ASSIGNED TASK :: Repeat the listing that follows, character for character, minus the pictures.

PROVIDED ENTRIES ::

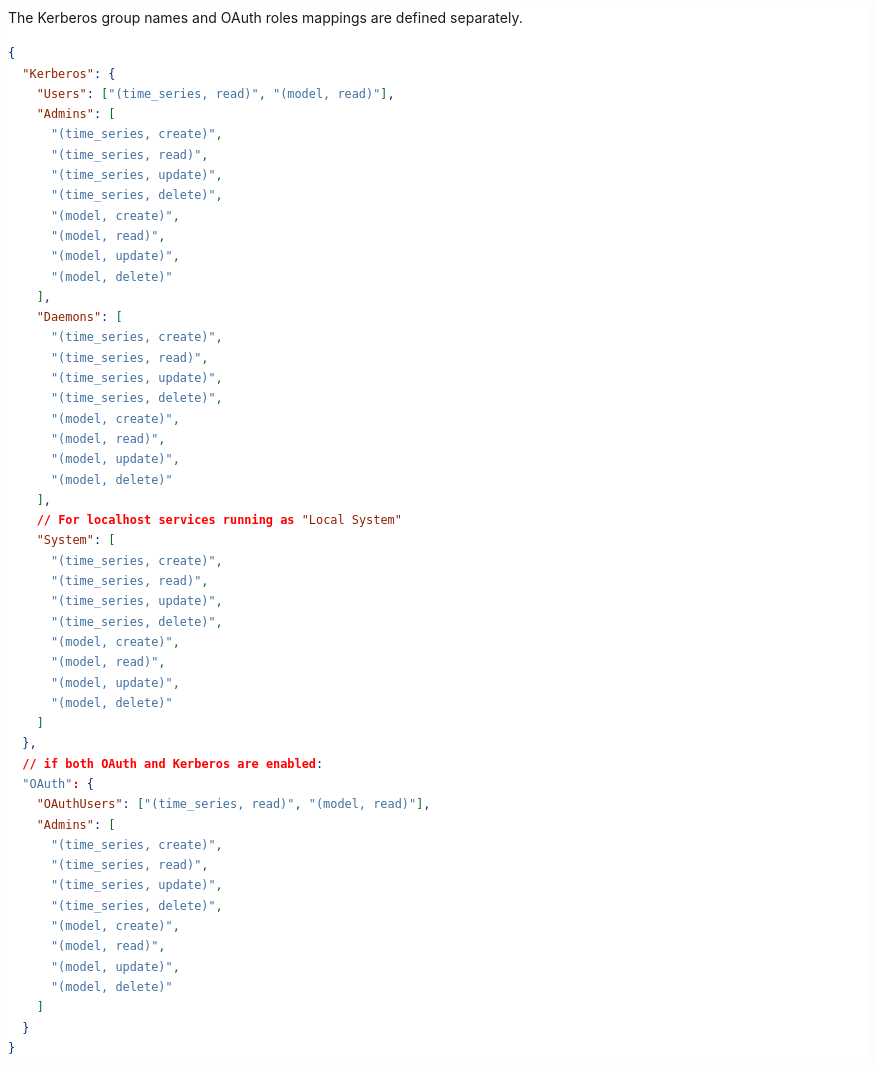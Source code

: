 The Kerberos group names and OAuth roles mappings are defined separately.

```json
{
  "Kerberos": {
    "Users": ["(time_series, read)", "(model, read)"],
    "Admins": [
      "(time_series, create)",
      "(time_series, read)",
      "(time_series, update)",
      "(time_series, delete)",
      "(model, create)",
      "(model, read)",
      "(model, update)",
      "(model, delete)"
    ],
    "Daemons": [
      "(time_series, create)",
      "(time_series, read)",
      "(time_series, update)",
      "(time_series, delete)",
      "(model, create)",
      "(model, read)",
      "(model, update)",
      "(model, delete)"
    ],
    // For localhost services running as "Local System"
    "System": [
      "(time_series, create)",
      "(time_series, read)",
      "(time_series, update)",
      "(time_series, delete)",
      "(model, create)",
      "(model, read)",
      "(model, update)",
      "(model, delete)"
    ]
  },
  // if both OAuth and Kerberos are enabled:
  "OAuth": {
    "OAuthUsers": ["(time_series, read)", "(model, read)"],
    "Admins": [
      "(time_series, create)",
      "(time_series, read)",
      "(time_series, update)",
      "(time_series, delete)",
      "(model, create)",
      "(model, read)",
      "(model, update)",
      "(model, delete)"
    ]
  }
}
```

ANSWER TO THIS TASK ::
Source code

: The Kerberos group names and OAuth roles mappings are defined separately.

```json
{
  "Kerberos": {
    "Users": ["(time_series, read)", "(model, read)"],
    "Admins": [
      "(time_series, create)",
      "(time_series, read)",
      "(time_series, update)",
      "(time_series, delete)",
      "(model, create)",
      "(model, read)",
      "(model, update)",
      "(model, delete)"
    ],
    "Daemons": [
      "(time_series, create)",
      "(time_series, read)",
      "(time_series, update)",
      "(time_series, delete)",
      "(model, create)",
      "(model, read)",
      "(model, update)",
      "(model, delete)"
    ],
    // For localhost services running as "Local System"
    "System": [
      "(time_series, create)",
      "(time_series, read)",
      "(time_series, update)",
      "(time_series, delete)",
      "(model, create)",
      "(model, read)",
      "(model, update)",
      "(model, delete)"
    ]
  },
  // if both OAuth and Kerberos are enabled:
  "OAuth": {
    "OAuthUsers": ["(time_series, read)", "(model, read)"],
    "Admins": [
      "(time_series, create)",
      "(time_series, read)",
      "(time_series, update)",
      "(time_series, delete)",
      "(model, create)",
      "(model, read)",
      "(model, update)",
      "(model, delete)"
    ]
  }
}
```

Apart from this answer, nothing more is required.